Comme nous sommes ici en environnement scientifique, je me limiterai à ses aspects techniques et pratiques.
D'abord, qu'est-ce qu'un train ? C'est un véhicule qui roule sur des rails, qui le soutiennent, le guident et dont le contact le fait avancer. Exit l'aérotrain, exit le Maglev (train à sustentation magnétique), exit les véhicules confinés dans des tuyaux. De l'air ! De la lumière ! Hors du contact roue-rail, point de salut !
Ensuite, parlons "ferroviaire". Ce qui traîne un train (oh, le beau pléonasme) c'est une machine. A vapeur, c'est une locomotive ; à moteur thermique ou électrique c'est une motrice. Ce qu'elle traîne est une voiture si elle transporte des passagers humains, un wagon si elle transporte des marchandises ou du bétail. Si votre interlocuteur mélange les termes, c'est qu'il n'y connaît rien dans ce domaine. Comme de très nombreux bavards. Certes, il y a des exceptions dues à une vieille habitude : on dit encore chez les "vieux de la pensée" un wagon-restaurant (avec des mangeoires pour les animaux du wagon ?) au lieu voiture-restaurant, un wagon-lits (pour ceux qui prétendent qu'on les transporte comme du bétail, sur des litières ?) au lieu de voiture-lits.
La région Occitanie possède des échantillons de tout ce qu'on peut trouver comme types de voies et de matériel roulant. TGV entre Perpignan et Barcelone, Intercités sur les grands axes, lignes de montagne à voie normale (1m435) entre Toulouse et Latour de Carol (on monte à 1500 m, tout de même !), ligne de montagne "Le Petit Train Jaune" à voie étroite (1 m) entre Latour-de-Carol et Villefranche-Vernet les Bains, lignes "héroïques" Clermont-Ferrand Béziers avec le Viaduc de Garabit, et Clermont-Nîmes avec ses 102 tunnels. Et notre voisin "Le petit train du Lac d'Artouste" en voie Decauville.
Pour commencer, quelques questions peu connues d'histoire et de vie pratique relatives au chemin de fer.
Nous avons déjà vu comment le chemin de fer a nécessité et provoqué l'unification de l'heure en France.
Pourquoi les trains roulent-ils à gauche (sauf en Europe Centrale) ?
Double origine : l'encombrement de Tower Bridge à Londres et le fait de se battre à l'épée avec sa main droite. Sic !

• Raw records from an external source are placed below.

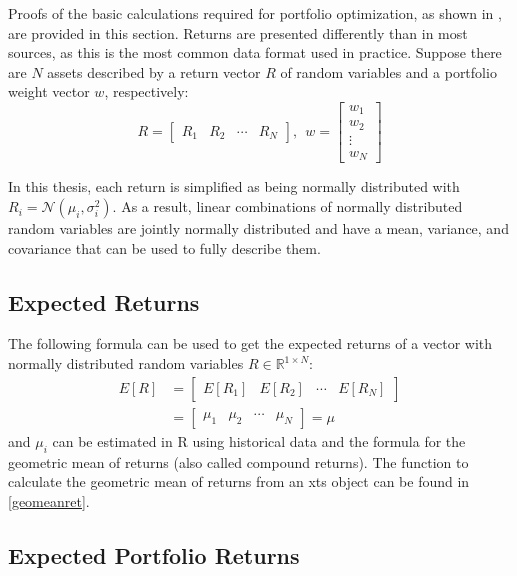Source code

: \documentclass[
  oneside]{book}
\begin{document}
Proofs of the basic calculations required for portfolio optimization, as shown in \citep{Eric2021}, are provided in this section. Returns are presented differently than in most sources, as this is the most common data format used in practice. Suppose there are \(N\) assets described by a return vector \(R\) of random variables and a portfolio weight vector \(w\), respectively:
\[
  R = 
  \begin{bmatrix}
    R_{1} & R_{2} & \cdots & R_{N}  
 \end{bmatrix}
 , \ \ 
 w = 
  \begin{bmatrix}
    w_{1} \\ 
    w_{2} \\
    \vdots \\
    w_{N}  
 \end{bmatrix}
\]

In this thesis, each return is simplified as being normally distributed with \(R_i = \mathcal{N}(\mu_i, \sigma_i^2)\). As a result, linear combinations of normally distributed random variables are jointly normally distributed and have a mean, variance, and covariance that can be used to fully describe them.

\hypertarget{expected-returns}{%
\subsection{Expected Returns}\label{expected-returns}}

The following formula can be used to get the expected returns of a vector with normally distributed random variables \(R \in \mathbb{R}^{1\times N}\):
\begin{align*}
  E[R] &=
  \begin{bmatrix}
    E[R_{1}] & E[R_{2}] & \cdots & E[R_{N}]  
 \end{bmatrix}\\
 &=
 \begin{bmatrix}
    \mu_{1} & \mu_{2} & \cdots & \mu_{N} 
 \end{bmatrix}
 =
 \mu
\end{align*}
and \(\mu_i\) can be estimated in R using historical data and the formula for the geometric mean of returns (also called compound returns). The function to calculate the geometric mean of returns from an xts object can be found in \ref{geomeanret}.

\hypertarget{expected-portfolio-returns}{%
\subsection{Expected Portfolio Returns}\label{expected-portfolio-returns}}
\end{document}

Au XVIIe siècle, Londres était une des plus grandes villes du monde, et franchir la Tamise obligeait à passer l'unique pont, le célèbre "Tower Bridge". Essayez d'imaginer la pagaille de cette masse indistincte d'hommes, de chevaux, de carrioles, d'animaux divers circulant dans tous les sens. Cette pagaille qui bloquait l'économie a amené le Lord-Maire de Londres à trancher dans le vif : on sépare en deux le flot des véhicules, chaque moitié circule dans son propre sens, donc plus de croisement. Mais quel sens, à gauche ou à droite ? Quand deux cavaliers se croisent, chacun étant armé d'une épée tenue dans la main droite, doivent-ils se croiser par la gauche ou la droite ? Par la gauche bien sûr, pour que les mains droites se croisent au plus près. Donc les cavaliers circulent à gauche, et le Lord-Maire a décidé qu'il en serait ainsi. Depuis les Anglais roulent à gauche.
Et comme le chemin de fer est une invention anglaise, il roule à gauche et toutes les infrastructures suivantes (signalisation) ont été conçues pour une circulation à gauche. Mais comme à l'époque du développement du chemin de fer, le XIXe siècle, tout le monde n'était pas ami des Anglais, certains pays ont marqué leur différence en roulant à droite. En particulier les Empires Allemand et Austro-Hongrois. Ce qui n'a pas été simple pour les liaisons transfrontalières (en France, à la limite entre l'Alsace annexée par l'Allemagne et le réseau Français, le "saut de mouton" d'Illfurth). Et en France ? Les trains roulent à gauche... et les métros à droite ; ce qui rend impossible l'utilisation des voies du métro pour créer un RER ferroviaire. "Pourquoi faire simple si on peut faire compliqué ?" (Devise Shadok)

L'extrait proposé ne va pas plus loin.